Managing CloudFormation Stacks With Cumulus - UnixDaemon: In search of (a) life

Working with multiple, related CloudFormation stacks can become quite taxing if you only use the native AWS command line tools. Commands start off gently -

cfn-create-stack dwilson-megavpc-sns-emails --parameters "AutoScaleSNSTopic=testy@example.org" \ 
  --template-file location/sns-email-topic.json

but they quickly become painful. The two commands below each create stacks that depend on values from resources that have been defined in a previous stack. You can spot these values by their unfriendly appearance, such as ‘rtb-9n0tr34lac55’ and ‘subnet-e4n0tr34la’.

# Add the bastion hosts template

cfn-create-stack dwilson-megavpc-bastionhosts --parameters \ 
"
VPC=vpc-n0tr34l;BastionServerSNSArn=arn:aws:sns:us-east-1:14204989:fooo;
PrivateNATRouteTableAZ1=rtb-9n0tr34lac55;PrivateNATRouteTableAZ2=rtb-6n0tr34l5e0a;
PublicSubnetAZ1=subnet-3n0tr34l5c;PublicSubnetAZ2=subnet-e4n0tr34la;
KeyName=dwilson; \
" --template-file bastion.json


# create the web/app servers
cfn-create-stack dwilson-megavpc-webapps --parameters \
"
VPC=vpc-65n0tr34lb;BastionserverSG=sg-n0tr34l;PrivateNATRouteTableAZ1=rtb-n0tr34l;
PrivateNATRouteTableAZ2=rtb-n0tr34l;PublicSubnetAZ1=subnet-n0tr34l;
PublicSubnetAZ2=subnet-n0tr34l;KeyName=dwilson;WebServerSNSArn=arn:aws:sns:us-east-1:14:fooo
" --template-file location/webapps.json

When building a large, multi-tier VPC you’ll often find yourself needing to extract output values from existing stacks and pass them in as parameters to dependent stacks. This results in a lot of repeated literal strings and boilerplate in your commands and will soon cause you to start doubting your approach.

The real pain came for us when we started adding extra availability zones for resilience.

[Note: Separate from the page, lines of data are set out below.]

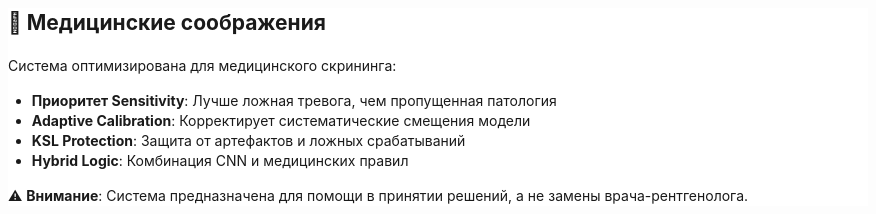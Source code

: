 ## 🏥 Медицинские соображения

Система оптимизирована для медицинского скрининга:
- **Приоритет Sensitivity**: Лучше ложная тревога, чем пропущенная патология
- **Adaptive Calibration**: Корректирует систематические смещения модели
- **KSL Protection**: Защита от артефактов и ложных срабатываний
- **Hybrid Logic**: Комбинация CNN и медицинских правил

⚠️ **Внимание**: Система предназначена для помощи в принятии решений, а не замены врача-рентгенолога.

A couple of my co-workers were keeping their stuff running with bash and python + boto but the code bases were starting to get a little creaky and complicated and this seemed like a problem that should have already been solved in a nice, declarative way.

It was about the point when we decided to add an extra subnet to a number of tiers that I caved and went trawling through github for somebody else’s solution. After some investigation I settled on Cumulus as the first project to experiment with as a replacement for our ever growing, hand hacked, creation scripts. To pay Cumulus the proper respect it did make life a lot easier at first.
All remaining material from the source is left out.